An Auxiliary Variable Trick for MCMC

Robert Nishihara Machine Learning, Probability, Recent work 1 Comment

[latexpage]I recently uploaded the paper “Parallel MCMC with Generalized Elliptical Slice Sampling” to the arXiv. I’d like to highlight one trick that we used, but first I’ll give some background. Markov chain Monte Carlo (MCMC) is a class of algorithms for generating samples from a specified probability distribution $\pi({\bf x})$ (in the continuous setting, the distribution is generally specified by its density function). Elliptical slice sampling is an MCMC algorithm that can be used to sample distributions of the form

\begin{equation}

\pi({\bf x}) \propto \mathcal N({\bf x};\boldsymbol\mu,\boldsymbol\Sigma) L({\bf x}),

\end{equation}

where $\mathcal N({\bf x};\boldsymbol\mu,\boldsymbol\Sigma)$ is a multivariate Gaussian prior with mean $\boldsymbol\mu$ and covariance matrix $\boldsymbol\Sigma$, and $L({\bf x})$ is a likelihood function. Suppose we want to generalize this algorithm to sample from arbitrary continuous probability distributions. We could simply factor the distribution $\pi({\bf x})$ as

\begin{equation}

\pi({\bf x}) = \mathcal N({\bf x};\boldsymbol\mu,\boldsymbol\Sigma) \cdot \frac{\pi({\bf x})}{\mathcal N({\bf x};\boldsymbol\mu,\boldsymbol\Sigma)},

\end{equation}

for any Gaussian $\mathcal N({\bf x};\boldsymbol\mu,\boldsymbol\Sigma)$. In this setting, $\mathcal N({\bf x};\boldsymbol\mu,\boldsymbol\Sigma)$ won’t be a prior, and $\frac{\pi({\bf x})}{\mathcal N({\bf x};\boldsymbol\mu,\boldsymbol\Sigma)}$ won’t be a likelihood function, but this is enough to apply elliptical slice sampling.
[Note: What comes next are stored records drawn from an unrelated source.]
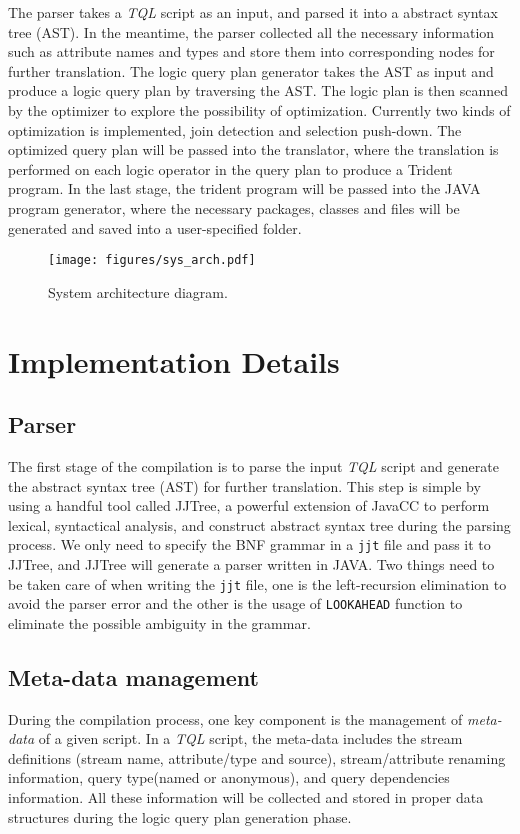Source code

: \documentclass[conference, twocolumn, 11pt]{IEEEtran}
\theoremstyle{definition}
\begin{document}
The parser takes a \emph{TQL} script as an input, and parsed it into a abstract syntax tree (AST). In the meantime, the parser collected all the necessary information such as attribute names and types and store them into corresponding nodes for further translation. The logic query plan generator takes the AST as input and produce a logic query plan by traversing the AST. The logic plan is then scanned by the optimizer to explore the possibility of optimization. Currently two kinds of optimization is implemented, join detection and selection push-down. The optimized query plan will be passed into the translator, where the translation is performed on each logic operator in the query plan to produce a Trident program. In the last stage, the trident program will be passed into the JAVA program generator, where the necessary packages, classes and files will be generated and saved into a user-specified folder.

\begin{figure}[hbt]
\centering
\texttt{[image: figures/sys\_arch.pdf]}
\caption{System architecture diagram.}
\label{arch-diag}
\end{figure}

\section{Implementation Details}\label{impl}
\subsection{Parser}
The first stage of the compilation is to parse the input \emph{TQL} script and generate the abstract syntax tree (AST) for further translation. This step is simple by using a handful tool called JJTree, a powerful extension of JavaCC to perform lexical, syntactical analysis, and construct abstract syntax tree during the parsing process. We only need to specify the BNF grammar in a \texttt{jjt} file and pass it to JJTree, and JJTree will generate a parser written in JAVA. Two things need to be taken care of when writing the \texttt{jjt} file, one is the left-recursion elimination to avoid the parser error and the other is the usage of \texttt{LOOKAHEAD} function to eliminate the possible ambiguity in the grammar.

\subsection{Meta-data management}
During the compilation process, one key component is the management of \emph{meta-data} of a given script. In a \emph{TQL} script, the meta-data includes the stream definitions (stream name, attribute/type and source), stream/attribute renaming information, query type(named or anonymous), and query dependencies information. All these information will be collected and stored in proper data structures during the logic query plan generation phase. 
\end{document}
Will this work well? Probably not. Elliptical slice sampling works because it makes use of the structure induced by the Gaussian prior. For an arbitrarily chosen Gaussian, this won’t be the case. On the other hand, if we choose a Gaussian that closely approximates $\pi({\bf x})$, then elliptical slice sampling will probably work well.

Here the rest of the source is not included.